Lampertheim

Caritas-Tagesstätte Seit 20 Jahren finden psychisch kranke Menschen in der Lampertheimer Einrichtung Ausgleich und Stabilität

Die Gemeinschaft spendet Kraft

Lampertheim.Den ganz normalen Alltag zu regeln, das kann für Menschen mit Depressionen oder Psychosen zu einer echten Herausforderung werden. Seit mittlerweile 20 Jahren unterstützt die Lampertheimer Tagesstätte der Caritas Menschen mit psychischen Erkrankungen. Zurzeit kommen täglich bis zu 26 Klienten in die Einrichtung. Dort werden sie von zwei Sozialarbeitern, einer Egotherapeutin und einer Hauswirtschafterin bei der Bewältigung ihres Alltags unterstützt.

So lernen die Klienten zwischen 8.30 und 15.30 Uhr ihre Zeit sinnvoll einzuteilen, ihre Talente zu entdecken und vor allem Kontakte zu anderen Betroffenen zu knüpfen. Gemeinsam kochen und essen gehört ebenso dazu wie das Verrichten einfacher Arbeiten. Auch treiben die Klienten gemeinsam Sport, üben sich in Achtsamkeit oder gehen auf Wanderschaft. Der Fokus dabei liege auf den Erfahrungen in der Gemeinschaft, sagt Leiterin Monika Horneff. „Gemeinsam können die Patienten das Gefühl der sozialen Isolation überwinden“, fügt sie hinzu. Das passe zwar nicht für alle Klienten, manche verzichten nach einer Weile auch auf das Angebot der Caritas oder sie müssen gehen, weil beispielsweise ihre Alkohol- oder Drogensucht zum Problem in der Tagesstätte wird, sagt Horneff.
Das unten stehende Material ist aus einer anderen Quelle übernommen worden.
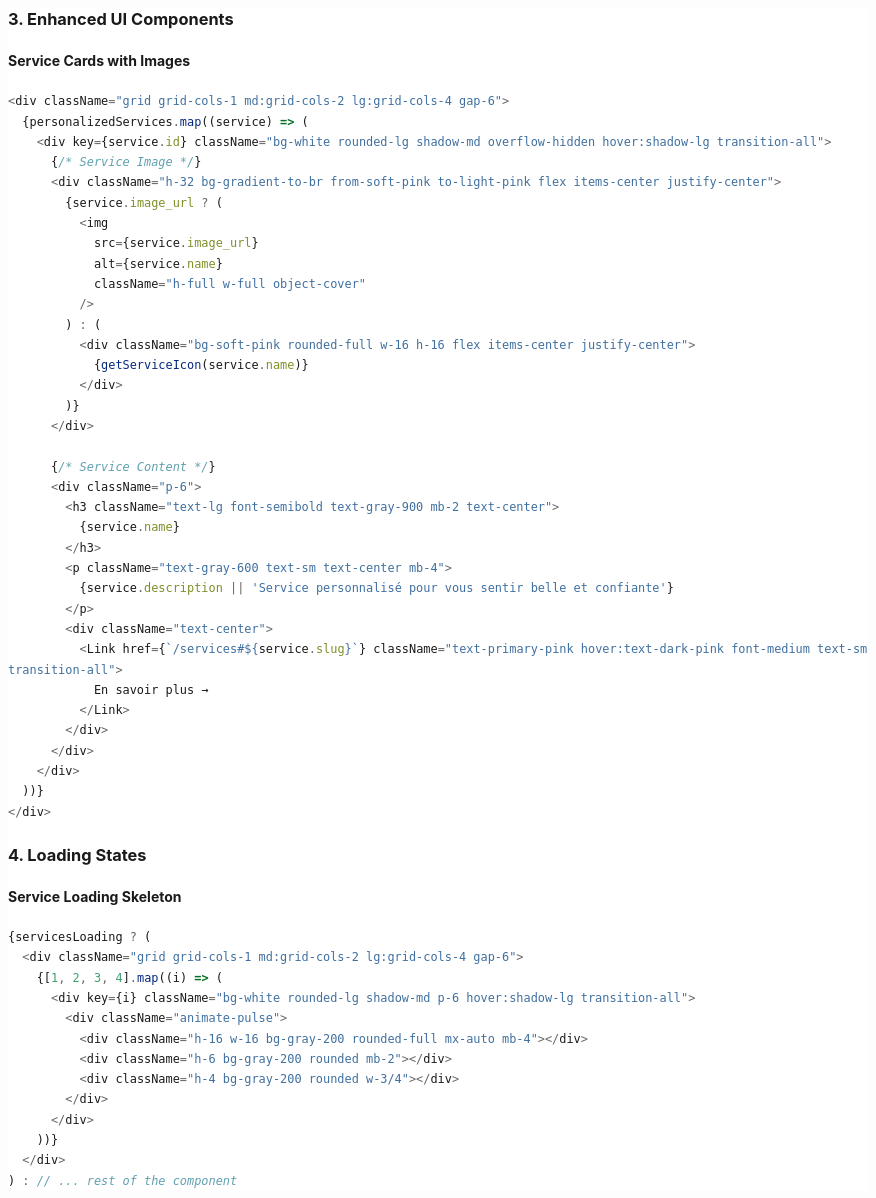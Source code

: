 ### 3. Enhanced UI Components

#### Service Cards with Images
```typescript
<div className="grid grid-cols-1 md:grid-cols-2 lg:grid-cols-4 gap-6">
  {personalizedServices.map((service) => (
    <div key={service.id} className="bg-white rounded-lg shadow-md overflow-hidden hover:shadow-lg transition-all">
      {/* Service Image */}
      <div className="h-32 bg-gradient-to-br from-soft-pink to-light-pink flex items-center justify-center">
        {service.image_url ? (
          <img 
            src={service.image_url} 
            alt={service.name}
            className="h-full w-full object-cover"
          />
        ) : (
          <div className="bg-soft-pink rounded-full w-16 h-16 flex items-center justify-center">
            {getServiceIcon(service.name)}
          </div>
        )}
      </div>
      
      {/* Service Content */}
      <div className="p-6">
        <h3 className="text-lg font-semibold text-gray-900 mb-2 text-center">
          {service.name}
        </h3>
        <p className="text-gray-600 text-sm text-center mb-4">
          {service.description || 'Service personnalisé pour vous sentir belle et confiante'}
        </p>
        <div className="text-center">
          <Link href={`/services#${service.slug}`} className="text-primary-pink hover:text-dark-pink font-medium text-sm transition-all">
            En savoir plus →
          </Link>
        </div>
      </div>
    </div>
  ))}
</div>
```

### 4. Loading States

#### Service Loading Skeleton
```typescript
{servicesLoading ? (
  <div className="grid grid-cols-1 md:grid-cols-2 lg:grid-cols-4 gap-6">
    {[1, 2, 3, 4].map((i) => (
      <div key={i} className="bg-white rounded-lg shadow-md p-6 hover:shadow-lg transition-all">
        <div className="animate-pulse">
          <div className="h-16 w-16 bg-gray-200 rounded-full mx-auto mb-4"></div>
          <div className="h-6 bg-gray-200 rounded mb-2"></div>
          <div className="h-4 bg-gray-200 rounded w-3/4"></div>
        </div>
      </div>
    ))}
  </div>
) : // ... rest of the component
```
Sicherheit und Geborgenheit

Welche Bedeutung das für Klienten haben kann, lässt sich in einer Schrift nachlesen, die nun aus Anlass des 20-jährigen Bestehens der Tagesstätte veröffentlicht wurde. „Es tut mir gut, dass mich die anderen so annehmen, wie ich bin“, wird darin etwa eine 46 Jahre alte Besucherin der Tagesstätte zitiert. Das Miteinander, die Beratungen durch Fachkräfte aber auch die abwechslungsreichen Aktivitäten werden in der Broschüre auch von anderen Frauen und Männern gelobt. „Die Tagesstätte bedeutet mir viel: Sicherheit, Geborgenheit“, schreibt beispielsweise eine 57 Jahre alte Klientin.

Die Einrichtung ist Teil des Gemeindepsychiatrischen Zentrums Bergstraße-Ried, das seit 1999 ebenfalls in Lampertheim vertreten ist. Das Zentrum berät und unterstützt Menschen, die beispielsweise unter einer psychischen Erkrankung leiden oder sich in einer Lebenskrise befinden.

Im Lampertheimer Zentrum hat sich die Situation in den vergangenen 20 Jahren verändert, wie Diplom-Sozialpädagogin Horneff sagt. „Wir stellen beispielsweise fest, dass mehr junge Menschen – also in einem Alter unter 25 Jahren – zu uns kommen.“ Dies hänge nicht selten mit einer Drogensucht zusammen. Auch Menschen mit Migrationshintergrund kämen mittlerweile öfter in die Einrichtung. Wie bedeutsam ein solches Angebot sein kann, wird deutlich beim Blick auf die soziale Situation, in der viele Klienten stecken, sagt Horneff.

So stehe etwa die Mehrheit der Besucher dem Arbeitsmarkt nicht mehr zur Verfügung, da sie schon seit Jahren unter ihren Krankheiten leiden. „Die meisten von ihnen erhalten daher Grundsicherung oder eine kleine Rente“, sagt sie. Umso wichtiger sei es daher, die Menschen durch die Gemeinschaft und einen „aktivierenden Alltag“ zu stützen.